Assignment:
Copies of all lines containing the string "msvc" are needed from the data below.

Dataset entries:
=== Begin Enclosure ===

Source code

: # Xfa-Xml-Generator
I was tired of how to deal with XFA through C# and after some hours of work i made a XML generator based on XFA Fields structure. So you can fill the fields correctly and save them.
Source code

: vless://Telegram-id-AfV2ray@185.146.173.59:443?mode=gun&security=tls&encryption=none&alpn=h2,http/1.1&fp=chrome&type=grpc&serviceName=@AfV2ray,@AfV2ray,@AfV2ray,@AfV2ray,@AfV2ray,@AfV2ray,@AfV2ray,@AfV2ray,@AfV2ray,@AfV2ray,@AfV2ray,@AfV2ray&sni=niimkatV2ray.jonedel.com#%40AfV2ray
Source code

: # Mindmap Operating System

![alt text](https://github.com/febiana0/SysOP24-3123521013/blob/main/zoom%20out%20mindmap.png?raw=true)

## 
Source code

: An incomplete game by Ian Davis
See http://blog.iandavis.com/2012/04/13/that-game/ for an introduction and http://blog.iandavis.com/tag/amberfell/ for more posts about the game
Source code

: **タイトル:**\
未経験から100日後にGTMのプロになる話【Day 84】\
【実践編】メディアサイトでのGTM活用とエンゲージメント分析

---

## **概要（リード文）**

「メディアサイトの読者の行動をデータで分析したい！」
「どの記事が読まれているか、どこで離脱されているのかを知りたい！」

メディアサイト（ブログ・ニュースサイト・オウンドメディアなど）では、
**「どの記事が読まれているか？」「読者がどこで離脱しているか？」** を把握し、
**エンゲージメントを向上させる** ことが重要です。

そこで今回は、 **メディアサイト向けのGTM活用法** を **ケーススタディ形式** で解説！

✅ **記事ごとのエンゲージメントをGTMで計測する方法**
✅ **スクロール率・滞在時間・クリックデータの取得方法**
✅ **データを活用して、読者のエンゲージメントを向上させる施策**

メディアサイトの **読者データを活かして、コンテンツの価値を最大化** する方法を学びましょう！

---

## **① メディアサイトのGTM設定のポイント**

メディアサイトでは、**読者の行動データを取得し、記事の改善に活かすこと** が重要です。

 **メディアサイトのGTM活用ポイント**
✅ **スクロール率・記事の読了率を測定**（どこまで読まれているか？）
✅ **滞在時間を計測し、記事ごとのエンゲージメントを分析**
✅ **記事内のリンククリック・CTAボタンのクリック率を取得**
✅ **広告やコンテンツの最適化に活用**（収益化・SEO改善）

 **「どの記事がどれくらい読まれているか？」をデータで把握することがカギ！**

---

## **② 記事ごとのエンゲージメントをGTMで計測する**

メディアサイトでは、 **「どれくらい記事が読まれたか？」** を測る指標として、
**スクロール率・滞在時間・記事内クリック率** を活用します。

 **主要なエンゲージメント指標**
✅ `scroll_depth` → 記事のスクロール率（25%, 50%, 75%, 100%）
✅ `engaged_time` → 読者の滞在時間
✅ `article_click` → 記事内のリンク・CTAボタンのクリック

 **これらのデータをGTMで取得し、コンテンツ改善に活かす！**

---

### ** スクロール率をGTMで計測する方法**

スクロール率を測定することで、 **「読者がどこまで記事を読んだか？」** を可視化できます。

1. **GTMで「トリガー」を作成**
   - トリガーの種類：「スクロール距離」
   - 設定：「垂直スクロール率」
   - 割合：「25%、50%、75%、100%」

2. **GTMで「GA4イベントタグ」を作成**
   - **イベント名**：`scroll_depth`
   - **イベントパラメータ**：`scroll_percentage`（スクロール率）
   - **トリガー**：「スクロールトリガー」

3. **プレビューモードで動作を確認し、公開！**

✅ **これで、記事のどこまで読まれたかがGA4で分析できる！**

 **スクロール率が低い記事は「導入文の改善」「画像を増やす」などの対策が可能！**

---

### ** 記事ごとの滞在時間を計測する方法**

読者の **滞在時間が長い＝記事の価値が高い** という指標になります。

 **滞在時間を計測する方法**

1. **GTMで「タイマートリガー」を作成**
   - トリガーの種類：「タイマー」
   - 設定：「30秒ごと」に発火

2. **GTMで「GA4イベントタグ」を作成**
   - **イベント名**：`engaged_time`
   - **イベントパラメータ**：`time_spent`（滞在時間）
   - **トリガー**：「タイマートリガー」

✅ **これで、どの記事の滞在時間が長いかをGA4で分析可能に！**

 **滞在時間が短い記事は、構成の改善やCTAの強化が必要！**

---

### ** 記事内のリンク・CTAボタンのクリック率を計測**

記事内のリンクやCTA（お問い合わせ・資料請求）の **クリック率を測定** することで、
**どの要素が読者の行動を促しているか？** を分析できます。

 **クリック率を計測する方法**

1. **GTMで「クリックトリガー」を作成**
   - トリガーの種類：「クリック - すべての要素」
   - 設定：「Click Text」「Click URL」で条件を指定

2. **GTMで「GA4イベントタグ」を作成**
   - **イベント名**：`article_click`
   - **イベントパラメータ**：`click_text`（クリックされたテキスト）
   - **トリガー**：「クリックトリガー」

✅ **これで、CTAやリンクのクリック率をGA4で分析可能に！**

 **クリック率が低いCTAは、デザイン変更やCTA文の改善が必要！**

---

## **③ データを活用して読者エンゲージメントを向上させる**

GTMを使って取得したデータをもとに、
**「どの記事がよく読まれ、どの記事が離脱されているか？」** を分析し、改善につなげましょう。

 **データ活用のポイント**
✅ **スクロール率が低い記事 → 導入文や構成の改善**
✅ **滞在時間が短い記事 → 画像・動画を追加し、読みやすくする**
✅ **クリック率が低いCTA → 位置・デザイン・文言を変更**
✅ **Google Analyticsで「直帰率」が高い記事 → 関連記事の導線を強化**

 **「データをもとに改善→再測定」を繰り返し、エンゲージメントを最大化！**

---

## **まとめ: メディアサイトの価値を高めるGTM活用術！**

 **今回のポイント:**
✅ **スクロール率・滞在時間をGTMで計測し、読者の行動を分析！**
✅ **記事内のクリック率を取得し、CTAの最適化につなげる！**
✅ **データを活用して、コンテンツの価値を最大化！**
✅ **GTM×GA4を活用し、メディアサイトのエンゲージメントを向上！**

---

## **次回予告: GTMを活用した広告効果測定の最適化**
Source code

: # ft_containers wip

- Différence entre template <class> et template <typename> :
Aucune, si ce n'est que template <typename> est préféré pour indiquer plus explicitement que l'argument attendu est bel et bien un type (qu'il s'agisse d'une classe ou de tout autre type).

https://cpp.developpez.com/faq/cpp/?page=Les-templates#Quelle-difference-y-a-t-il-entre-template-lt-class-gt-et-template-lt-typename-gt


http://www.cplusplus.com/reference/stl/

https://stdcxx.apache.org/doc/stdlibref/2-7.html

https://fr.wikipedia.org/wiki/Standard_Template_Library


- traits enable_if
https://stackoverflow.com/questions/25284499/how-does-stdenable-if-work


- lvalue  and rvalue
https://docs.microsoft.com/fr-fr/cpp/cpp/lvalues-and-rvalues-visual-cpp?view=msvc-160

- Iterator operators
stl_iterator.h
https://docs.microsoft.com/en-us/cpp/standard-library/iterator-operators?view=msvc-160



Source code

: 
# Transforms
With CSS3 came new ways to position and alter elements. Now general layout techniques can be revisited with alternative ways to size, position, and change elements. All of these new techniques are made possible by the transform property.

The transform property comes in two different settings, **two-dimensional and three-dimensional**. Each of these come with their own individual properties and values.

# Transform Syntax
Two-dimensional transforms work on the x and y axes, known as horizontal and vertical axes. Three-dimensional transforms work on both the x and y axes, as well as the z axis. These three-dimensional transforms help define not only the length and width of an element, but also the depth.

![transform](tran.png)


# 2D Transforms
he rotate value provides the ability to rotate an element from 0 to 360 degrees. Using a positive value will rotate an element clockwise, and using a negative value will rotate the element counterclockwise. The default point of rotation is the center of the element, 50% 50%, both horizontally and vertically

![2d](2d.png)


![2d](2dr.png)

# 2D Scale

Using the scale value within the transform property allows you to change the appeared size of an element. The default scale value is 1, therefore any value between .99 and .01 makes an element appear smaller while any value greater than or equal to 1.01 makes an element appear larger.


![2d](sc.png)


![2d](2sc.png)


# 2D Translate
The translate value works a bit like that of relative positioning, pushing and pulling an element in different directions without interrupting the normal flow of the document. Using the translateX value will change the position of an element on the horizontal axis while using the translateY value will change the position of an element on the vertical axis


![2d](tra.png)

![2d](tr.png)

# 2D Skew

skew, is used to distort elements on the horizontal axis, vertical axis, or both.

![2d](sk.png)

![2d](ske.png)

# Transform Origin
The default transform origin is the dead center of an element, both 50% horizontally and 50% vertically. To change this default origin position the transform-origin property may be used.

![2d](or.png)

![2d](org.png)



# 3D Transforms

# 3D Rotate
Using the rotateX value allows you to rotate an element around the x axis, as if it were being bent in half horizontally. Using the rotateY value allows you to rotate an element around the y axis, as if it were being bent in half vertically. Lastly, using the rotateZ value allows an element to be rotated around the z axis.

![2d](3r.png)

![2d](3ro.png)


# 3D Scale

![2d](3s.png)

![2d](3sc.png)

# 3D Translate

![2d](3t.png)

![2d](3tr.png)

=== End Enclosure ===

Answer space:
https://docs.microsoft.com/fr-fr/cpp/cpp/lvalues-and-rvalues-visual-cpp?view=msvc-160
https://docs.microsoft.com/en-us/cpp/standard-library/iterator-operators?view=msvc-160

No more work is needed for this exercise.